If I Have To Explain It... by Mark Usyk

I heard the alarm, barely. I laid there wishing I didn’t have to get up. I felt the bed shift as Holly reached out to shut it off. Damn, I didn’t want to get up. I was a morning person, before this job, like a prison I was free to enter and leave at will, took it all out of me. Midnight shifts, day shifts, what time was it? Was the sun coming up or was that the glow of the moon through the blinds? Then it hit me, and just like that my eyes opened and I was in the kitchen trying to stir my coffee, hoping the clank of the spoon didn’t wake up the boys. I wasn’t working today. Today I was chasing fish.

The canoe was on the roof, the back of the Jeep packed with fly boxes and rod tubes like always. I should’ve got up sooner, no time for breakfast. A quarter mile away I walked into the gas station in my waders and grabbed two donuts and a Gatorade. I laughed as I paid with a handful of ones Holly had stuffed in my wallet the night before. “What do I need money for? I’m only going fishing a half mile from the house?” Later she’d be giving me the old “What would you do without me” grin.

I’d been planning on driving an hour and a half north and hitting a stream in the Adirondacks for Brookies, but it’d been pretty hot this week, and JP had texted me two days earlier with a stream temp he’d taken. I’d give them a break this week and chase something a little tougher and closer to home. At the water I tossed a fly box full of chunky streamers and a few poppers into the boat, rigged up the 7wt, and pushed off into the Barge Canal. Fog rolled in wisps off the water, and at one point there was a splash right off the back of the canoe. I looked to see a snapping turtle, there in the midst of my paddle swirl, it’s head the size of my fist, it easily weighed 25lbs. I wondered if it had tried to attack the paddle, and what it would have done if it actually got ahold of it. As the fog rolled back in on it, it dived back under.

 

At the spillway where the Mohawk River left the canal I carried the canoe down to the bottom and set off, sitting up on the portage yoke, letting the boat drift with the current, the 7wt at the ready with a meaty grey and white bait fish pattern set to fly. I started casting to dark pools and slack waters off to the side of eddies, along cut out muddy banks with overhanging trees and brush, and on my third cast it was game on. Bronze death from below struck on almost every cast through the first few bends in the river and it almost seemed as though I could do nothing wrong. In one corner, as the canoe drifted with the current the rear started to come about and as I reached for the paddle with my right hand, rod still in my left, an overhanging tree grabbed the rod tip. I panicked, wrenched the rod from the branch, and as the tip came free, the streamer ripped away and shot from the foliage with a torn leaf speared on the hook. Damn. I dropped the paddle to give my attention to the line and the streamer when a body rushed out from the bank to engulf the streamer, leaf and all. Damn! I was skipping the streamer under branches and finding Smallies in all the likely places, making me feel like I actually knew what I was doing. Some days it’s better to be lucky than good.

 

 

Then just as fast as it started, it ended the same.
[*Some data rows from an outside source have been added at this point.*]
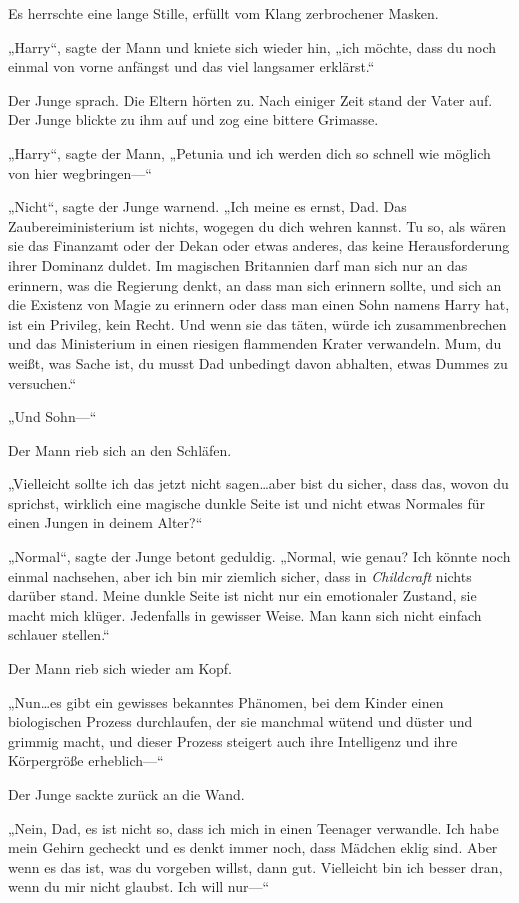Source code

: {Es herrschte eine lange Stille, erfüllt vom Klang zerbrochener Masken.

„Harry“, sagte der Mann und kniete sich wieder hin, „ich möchte, dass du noch einmal von vorne anfängst und das viel langsamer erklärst.“

Der Junge sprach. Die Eltern hörten zu. Nach einiger Zeit stand der Vater auf. Der Junge blickte zu ihm auf und zog eine bittere Grimasse.

„Harry“, sagte der Mann, „Petunia und ich werden dich so schnell wie möglich von hier wegbringen—“

„Nicht“, sagte der Junge warnend. „Ich meine es ernst, Dad. Das Zaubereiministerium ist nichts, wogegen du dich wehren kannst. Tu so, als wären sie das Finanzamt oder der Dekan oder etwas anderes, das keine Herausforderung ihrer Dominanz duldet. Im magischen Britannien darf man sich nur an das erinnern, was die Regierung denkt, an dass man sich erinnern sollte, und sich an die Existenz von Magie zu erinnern oder dass man einen Sohn namens Harry hat, ist ein Privileg, kein Recht. Und wenn sie das täten, würde ich zusammenbrechen und das Ministerium in einen riesigen flammenden Krater verwandeln. Mum, du weißt, was Sache ist, du musst Dad unbedingt davon abhalten, etwas Dummes zu versuchen.“

„Und Sohn—“

Der Mann rieb sich an den Schläfen.

„Vielleicht sollte ich das jetzt nicht sagen…aber bist du sicher, dass das, wovon du sprichst, wirklich eine magische dunkle Seite ist und nicht etwas Normales für einen Jungen in deinem Alter?“

„Normal“, sagte der Junge betont geduldig. „Normal, wie genau? Ich könnte noch einmal nachsehen, aber ich bin mir ziemlich sicher, dass in \emph{Childcraft} nichts darüber stand. Meine dunkle Seite ist nicht nur ein emotionaler Zustand, sie macht mich klüger. Jedenfalls in gewisser Weise. Man kann sich nicht einfach schlauer stellen.“

Der Mann rieb sich wieder am Kopf.

„Nun…es gibt ein gewisses bekanntes Phänomen, bei dem Kinder einen biologischen Prozess durchlaufen, der sie manchmal wütend und düster und grimmig macht, und dieser Prozess steigert auch ihre Intelligenz und ihre Körpergröße erheblich—“

Der Junge sackte zurück an die Wand.

„Nein, Dad, es ist nicht so, dass ich mich in einen Teenager verwandle. Ich habe mein Gehirn gecheckt und es denkt immer noch, dass Mädchen eklig sind. Aber wenn es das ist, was du vorgeben willst, dann gut. Vielleicht bin ich besser dran, wenn du mir nicht glaubst. Ich will nur—“

}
Without warning, that was it, that was all she wrote. I had a couple small tugs from big curious minnows a few time times, I always wonder what the hell they’re actually thinking when a Creek Chub chases a streamer the same size at itself and gives it a nip. Is that just like the bully that always chased me off the porch and made me run inside at my Grandmother’s house in the city, just trying to act tough? I don’t know, but I figured if the chubs are swimming freely where ever they want, chasing down my streamer, then there’s nothing around trying to eat them. I drift on the current, dipping the paddle here and there to suggest steering more than the actual act of steering itself.

I cast here and there, the river has become bathed in sunlight now that the hot ball of burning gas has taken its position above the trees, and I’m sure this must have something to do with the change in the bite, but I don’t dwell on it. I cast to dark corners and undercut banks that still remain shaded without any more interest in my offerings. It makes no difference to me. It becomes about the loops in the air and the feel of the rod as it sways and flexes. I waste a little thought on the couple guys I know that would be pissed off and complaining right now for not catching anything more, and I feel sorry for them. Fishing is not to them what it is to me, so I move on to other thoughts. Thoughts of nothing but scanning downriver, watching for the next fishy looking spot, the next duck to take off ahead, the next bird to swoop low through the trees and skim the water for some meal my eyes aren’t keen enough to see, for the next spider web to sparkle with the last of the evaporating dew left clinging to it’s silk like lines. On the water. On these outings. In these moments, everything is clear, because there is very little to be unclear about, and everything that is in front of you is certainly the way it is and nothing more. Like the guy I sold my old Harley to a few weeks ago asking me why I fly fished. He was wearing that iconic slogan on his black t-shirt with the orange bar and shield. I chuckled on the inside at the irony. “If I have to explain, you wouldn’t understand.”